→ BRIEF
Work out how many lines in the entries below contain the string "responsive". Reply with that figure alone.

(Records excerpted from a collection)
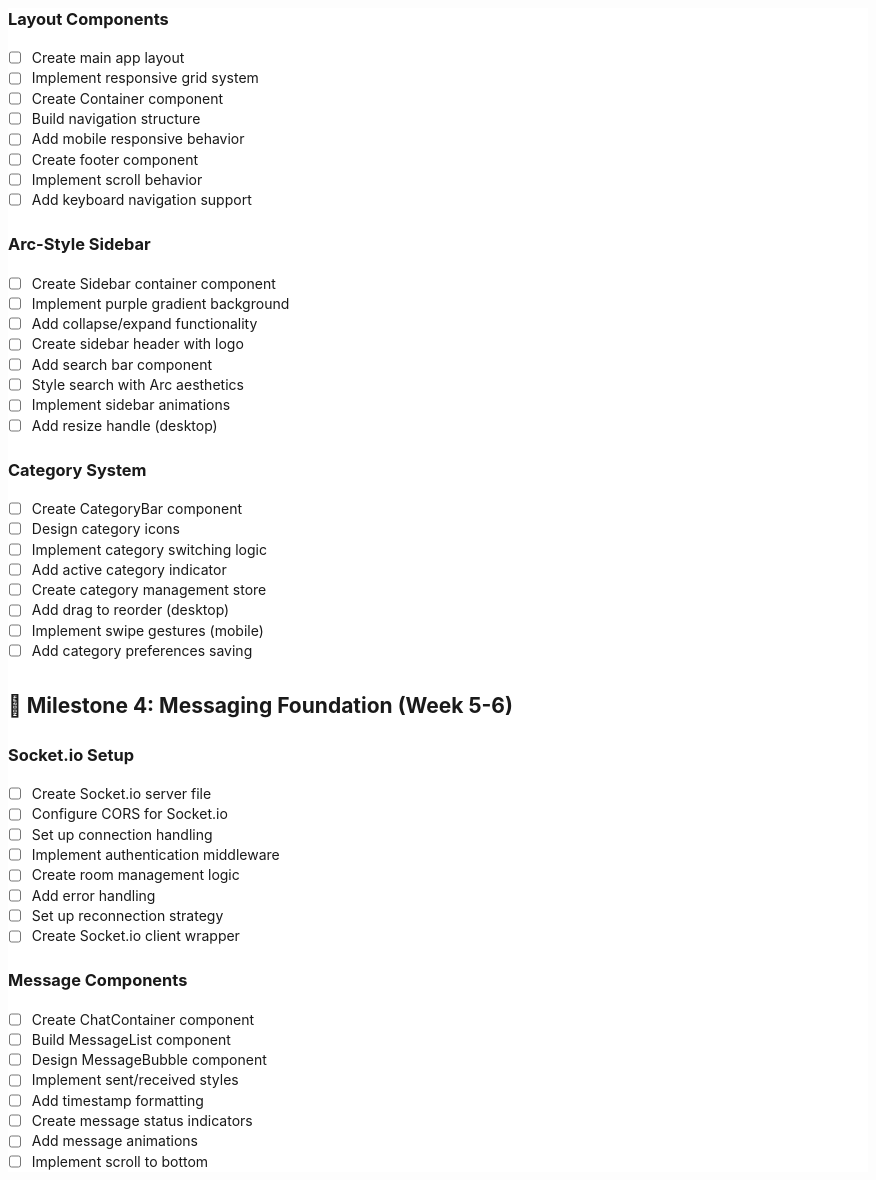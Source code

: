 ### Layout Components

- [ ] Create main app layout
- [ ] Implement responsive grid system
- [ ] Create Container component
- [ ] Build navigation structure
- [ ] Add mobile responsive behavior
- [ ] Create footer component
- [ ] Implement scroll behavior
- [ ] Add keyboard navigation support

### Arc-Style Sidebar

- [ ] Create Sidebar container component
- [ ] Implement purple gradient background
- [ ] Add collapse/expand functionality
- [ ] Create sidebar header with logo
- [ ] Add search bar component
- [ ] Style search with Arc aesthetics
- [ ] Implement sidebar animations
- [ ] Add resize handle (desktop)

### Category System

- [ ] Create CategoryBar component
- [ ] Design category icons
- [ ] Implement category switching logic
- [ ] Add active category indicator
- [ ] Create category management store
- [ ] Add drag to reorder (desktop)
- [ ] Implement swipe gestures (mobile)
- [ ] Add category preferences saving

## 🎯 Milestone 4: Messaging Foundation (Week 5-6)

### Socket.io Setup

- [ ] Create Socket.io server file
- [ ] Configure CORS for Socket.io
- [ ] Set up connection handling
- [ ] Implement authentication middleware
- [ ] Create room management logic
- [ ] Add error handling
- [ ] Set up reconnection strategy
- [ ] Create Socket.io client wrapper

### Message Components

- [ ] Create ChatContainer component
- [ ] Build MessageList component
- [ ] Design MessageBubble component
- [ ] Implement sent/received styles
- [ ] Add timestamp formatting
- [ ] Create message status indicators
- [ ] Add message animations
- [ ] Implement scroll to bottom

→ OUTPUT OF THE EXERCISE
2